*** RAW DATA ***
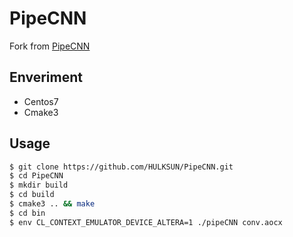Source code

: # PipeCNN
 
Fork from [PipeCNN](https://github.com/doonny/PipeCNN/)

## Enveriment
- Centos7
- Cmake3

## Usage
```bash
$ git clone https://github.com/HULKSUN/PipeCNN.git 
$ cd PipeCNN
$ mkdir build
$ cd build
$ cmake3 .. && make
$ cd bin
$ env CL_CONTEXT_EMULATOR_DEVICE_ALTERA=1 ./pipeCNN conv.aocx
```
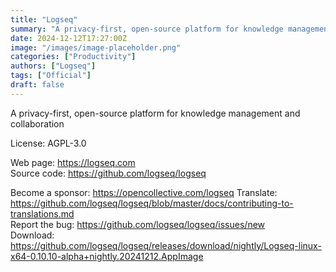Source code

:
 ```yaml
---
title: "Logseq"
summary: "A privacy-first, open-source platform for knowledge management and collaboration"
date: 2024-12-12T17:27:00Z
image: "/images/image-placeholder.png"
categories: ["Productivity"]
authors: ["Logseq"]
tags: ["Official"]
draft: false
---
```


A privacy-first, open-source platform for knowledge management and collaboration

License: AGPL-3.0

Web page: <https://logseq.com>  
Source code: <https://github.com/logseq/logseq>

Become a sponsor: <https://opencollective.com/logseq>
Translate: <https://github.com/logseq/logseq/blob/master/docs/contributing-to-translations.md>  
Report the bug: <https://github.com/logseq/logseq/issues/new>  
Download: <https://github.com/logseq/logseq/releases/download/nightly/Logseq-linux-x64-0.10.10-alpha+nightly.20241212.AppImage>
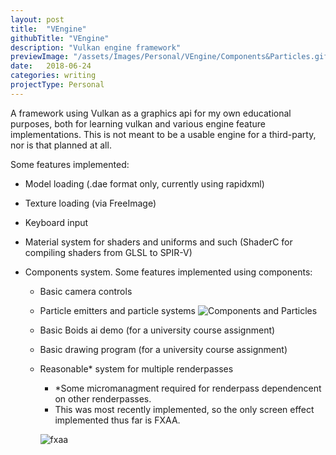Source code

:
 ```yaml
---
layout: post
title:  "VEngine"
githubTitle: "VEngine"
description: "Vulkan engine framework"
previewImage: "/assets/Images/Personal/VEngine/Components&Particles.gif"
date:   2018-06-24
categories: writing
projectType: Personal
---
```


A framework using Vulkan as a graphics api for my own educational purposes, both for learning vulkan and various engine feature implementations.
This is not meant to be a usable engine for a third-party, nor is that planned at all.

Some features implemented:

- Model loading (.dae format only, currently using rapidxml)
- Texture loading (via FreeImage)
- Keyboard input
- Material system for shaders and uniforms and such (ShaderC for compiling shaders from GLSL to SPIR-V)

- Components system.
  Some features implemented using components:
    - Basic camera controls
    - Particle emitters and particle systems
 ![Components and Particles]({{"/assets/Images/Personal/VEngine/Components&Particles.gif"}})
    - Basic Boids ai demo (for a university course assignment)
    - Basic drawing program (for a university course assignment)
    - Reasonable* system for multiple renderpasses
      - *Some micromanagment required for renderpass dependencent on other renderpasses.
      - This was most recently implemented, so the only screen effect implemented thus far is FXAA.

      ![fxaa]({{"/assets/Images/Personal/VEngine/fxaa.png"}})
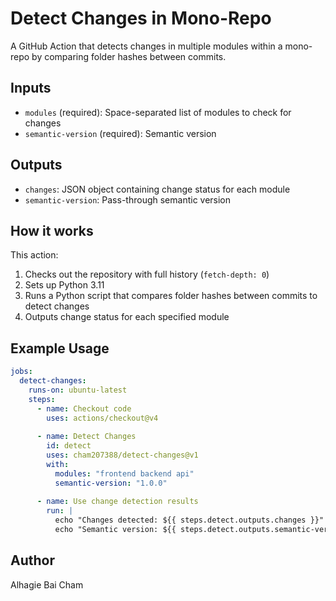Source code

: # Detect Changes in Mono-Repo

A GitHub Action that detects changes in multiple modules within a mono-repo by comparing folder hashes between commits.

## Inputs

- `modules` (required): Space-separated list of modules to check for changes
- `semantic-version` (required): Semantic version

## Outputs

- `changes`: JSON object containing change status for each module
- `semantic-version`: Pass-through semantic version

## How it works

This action:
1. Checks out the repository with full history (`fetch-depth: 0`)
2. Sets up Python 3.11
3. Runs a Python script that compares folder hashes between commits to detect changes
4. Outputs change status for each specified module

## Example Usage

```yaml
jobs:
  detect-changes:
    runs-on: ubuntu-latest
    steps:
      - name: Checkout code
        uses: actions/checkout@v4
        
      - name: Detect Changes
        id: detect
        uses: cham207388/detect-changes@v1
        with:
          modules: "frontend backend api"
          semantic-version: "1.0.0"
          
      - name: Use change detection results
        run: |
          echo "Changes detected: ${{ steps.detect.outputs.changes }}"
          echo "Semantic version: ${{ steps.detect.outputs.semantic-version }}"
```

## Author

Alhagie Bai Cham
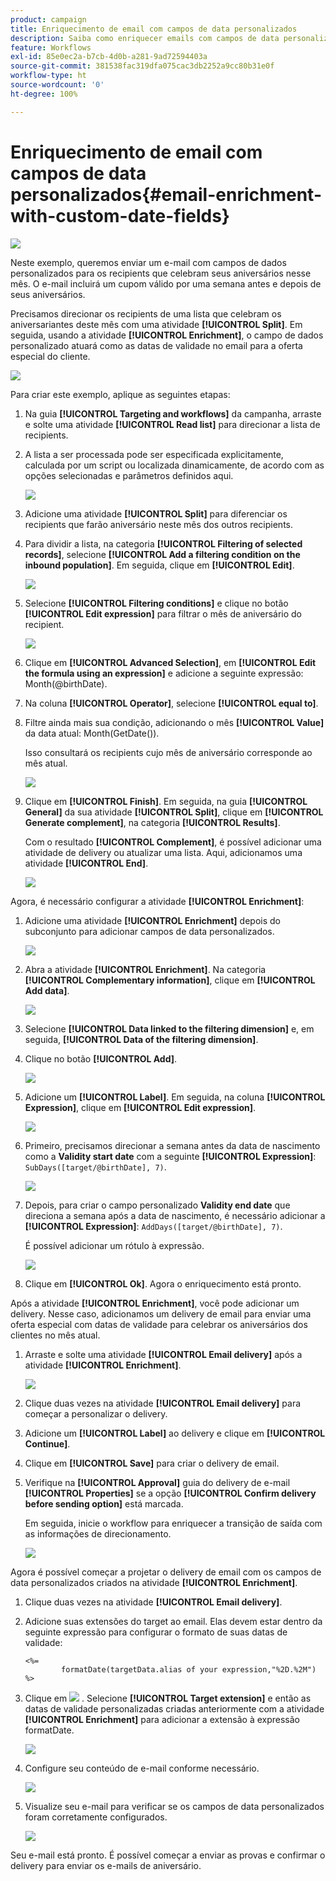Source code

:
 ```yaml
---
product: campaign
title: Enriquecimento de email com campos de data personalizados
description: Saiba como enriquecer emails com campos de data personalizados
feature: Workflows
exl-id: 85e0ec2a-b7cb-4d0b-a281-9ad72594403a
source-git-commit: 381538fac319dfa075cac3db2252a9cc80b31e0f
workflow-type: ht
source-wordcount: '0'
ht-degree: 100%

---
```


# Enriquecimento de email com campos de data personalizados{#email-enrichment-with-custom-date-fields}

![](../../assets/v7-only.svg)

Neste exemplo, queremos enviar um e-mail com campos de dados personalizados para os recipients que celebram seus aniversários nesse mês. O e-mail incluirá um cupom válido por uma semana antes e depois de seus aniversários.

Precisamos direcionar os recipients de uma lista que celebram os aniversariantes deste mês com uma atividade **[!UICONTROL Split]**. Em seguida, usando a atividade **[!UICONTROL Enrichment]**, o campo de dados personalizado atuará como as datas de validade no email para a oferta especial do cliente.

![](assets/uc_enrichment.png)

Para criar este exemplo, aplique as seguintes etapas:

1. Na guia **[!UICONTROL Targeting and workflows]** da campanha, arraste e solte uma atividade **[!UICONTROL Read list]** para direcionar a lista de recipients.
1. A lista a ser processada pode ser especificada explicitamente, calculada por um script ou localizada dinamicamente, de acordo com as opções selecionadas e parâmetros definidos aqui.

   ![](assets/uc_enrichment_1.png)

1. Adicione uma atividade **[!UICONTROL Split]** para diferenciar os recipients que farão aniversário neste mês dos outros recipients.
1. Para dividir a lista, na categoria **[!UICONTROL Filtering of selected records]**, selecione **[!UICONTROL Add a filtering condition on the inbound population]**. Em seguida, clique em **[!UICONTROL Edit]**.

   ![](assets/uc_enrichment_2.png)

1. Selecione **[!UICONTROL Filtering conditions]** e clique no botão **[!UICONTROL Edit expression]** para filtrar o mês de aniversário do recipient.

   ![](assets/uc_enrichment_3.png)

1. Clique em **[!UICONTROL Advanced Selection]**, em **[!UICONTROL Edit the formula using an expression]** e adicione a seguinte expressão: Month(@birthDate).
1. Na coluna **[!UICONTROL Operator]**, selecione **[!UICONTROL equal to]**.
1. Filtre ainda mais sua condição, adicionando o mês **[!UICONTROL Value]** da data atual: Month(GetDate()).

   Isso consultará os recipients cujo mês de aniversário corresponde ao mês atual.

   ![](assets/uc_enrichment_4.png)

1. Clique em **[!UICONTROL Finish]**. Em seguida, na guia **[!UICONTROL General]** da sua atividade **[!UICONTROL Split]**, clique em **[!UICONTROL Generate complement]**, na categoria **[!UICONTROL Results]**.

   Com o resultado **[!UICONTROL Complement]**, é possível adicionar uma atividade de delivery ou atualizar uma lista. Aqui, adicionamos uma atividade **[!UICONTROL End]**.

   ![](assets/uc_enrichment_6.png)

Agora, é necessário configurar a atividade **[!UICONTROL Enrichment]**:

1. Adicione uma atividade **[!UICONTROL Enrichment]** depois do subconjunto para adicionar campos de data personalizados.

   ![](assets/uc_enrichment_7.png)

1. Abra a atividade **[!UICONTROL Enrichment]**. Na categoria **[!UICONTROL Complementary information]**, clique em **[!UICONTROL Add data]**.

   ![](assets/uc_enrichment_8.png)

1. Selecione **[!UICONTROL Data linked to the filtering dimension]** e, em seguida, **[!UICONTROL Data of the filtering dimension]**.
1. Clique no botão **[!UICONTROL Add]**.

   ![](assets/uc_enrichment_9.png)

1. Adicione um **[!UICONTROL Label]**. Em seguida, na coluna **[!UICONTROL Expression]**, clique em **[!UICONTROL Edit expression]**.

   ![](assets/uc_enrichment_10.png)

1. Primeiro, precisamos direcionar a semana antes da data de nascimento como a **Validity start date** com a seguinte **[!UICONTROL Expression]**: `SubDays([target/@birthDate], 7)`.

   ![](assets/uc_enrichment_11.png)

1. Depois, para criar o campo personalizado **Validity end date** que direciona a semana após a data de nascimento, é necessário adicionar a **[!UICONTROL Expression]**: `AddDays([target/@birthDate], 7)`.

   É possível adicionar um rótulo à expressão.

   ![](assets/uc_enrichment_12.png)

1. Clique em **[!UICONTROL Ok]**. Agora o enriquecimento está pronto.

Após a atividade **[!UICONTROL Enrichment]**, você pode adicionar um delivery. Nesse caso, adicionamos um delivery de email para enviar uma oferta especial com datas de validade para celebrar os aniversários dos clientes no mês atual.

1. Arraste e solte uma atividade **[!UICONTROL Email delivery]** após a atividade **[!UICONTROL Enrichment]**.

   ![](assets/uc_enrichment_15.png)

1. Clique duas vezes na atividade **[!UICONTROL Email delivery]** para começar a personalizar o delivery.
1. Adicione um **[!UICONTROL Label]** ao delivery e clique em **[!UICONTROL Continue]**.
1. Clique em **[!UICONTROL Save]** para criar o delivery de email.
1. Verifique na **[!UICONTROL Approval]** guia do delivery de e-mail **[!UICONTROL Properties]** se a opção **[!UICONTROL Confirm delivery before sending option]** está marcada.

   Em seguida, inicie o workflow para enriquecer a transição de saída com as informações de direcionamento.

   ![](assets/uc_enrichment_18.png)

Agora é possível começar a projetar o delivery de email com os campos de data personalizados criados na atividade **[!UICONTROL Enrichment]**.

1. Clique duas vezes na atividade **[!UICONTROL Email delivery]**.
1. Adicione suas extensões do target ao email. Elas devem estar dentro da seguinte expressão para configurar o formato de suas datas de validade:

   ```
   <%=
           formatDate(targetData.alias of your expression,"%2D.%2M")  %>
   ```

1. Clique em ![](assets/uc_enrichment_16.png) . Selecione **[!UICONTROL Target extension]** e então as datas de validade personalizadas criadas anteriormente com a atividade **[!UICONTROL Enrichment]** para adicionar a extensão à expressão formatDate.

   ![](assets/uc_enrichment_19.png)

1. Configure seu conteúdo de e-mail conforme necessário.

   ![](assets/uc_enrichment_17.png)

1. Visualize seu e-mail para verificar se os campos de data personalizados foram corretamente configurados.

   ![](assets/uc_enrichment_20.png)

Seu e-mail está pronto. É possível começar a enviar as provas e confirmar o delivery para enviar os e-mails de aniversário.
*** End of RAW DATA ***
WORK ORDER:
Your answer must be the lines above from the one holding "## Example Usage" up to and including the one holding "Neste exemplo, queremos", exact and with no pictures.

TASK ANSWER:
## Example Usage

```yaml
jobs:
  detect-changes:
    runs-on: ubuntu-latest
    steps:
      - name: Checkout code
        uses: actions/checkout@v4
        
      - name: Detect Changes
        id: detect
        uses: cham207388/detect-changes@v1
        with:
          modules: "frontend backend api"
          semantic-version: "1.0.0"
          
      - name: Use change detection results
        run: |
          echo "Changes detected: ${{ steps.detect.outputs.changes }}"
          echo "Semantic version: ${{ steps.detect.outputs.semantic-version }}"
```

## Author

Alhagie Bai Cham
Source code

:
 ```yaml
---
product: campaign
title: Enriquecimento de email com campos de data personalizados
description: Saiba como enriquecer emails com campos de data personalizados
feature: Workflows
exl-id: 85e0ec2a-b7cb-4d0b-a281-9ad72594403a
source-git-commit: 381538fac319dfa075cac3db2252a9cc80b31e0f
workflow-type: ht
source-wordcount: '0'
ht-degree: 100%

---
```


# Enriquecimento de email com campos de data personalizados{#email-enrichment-with-custom-date-fields}

![](../../assets/v7-only.svg)

Neste exemplo, queremos enviar um e-mail com campos de dados personalizados para os recipients que celebram seus aniversários nesse mês. O e-mail incluirá um cupom válido por uma semana antes e depois de seus aniversários.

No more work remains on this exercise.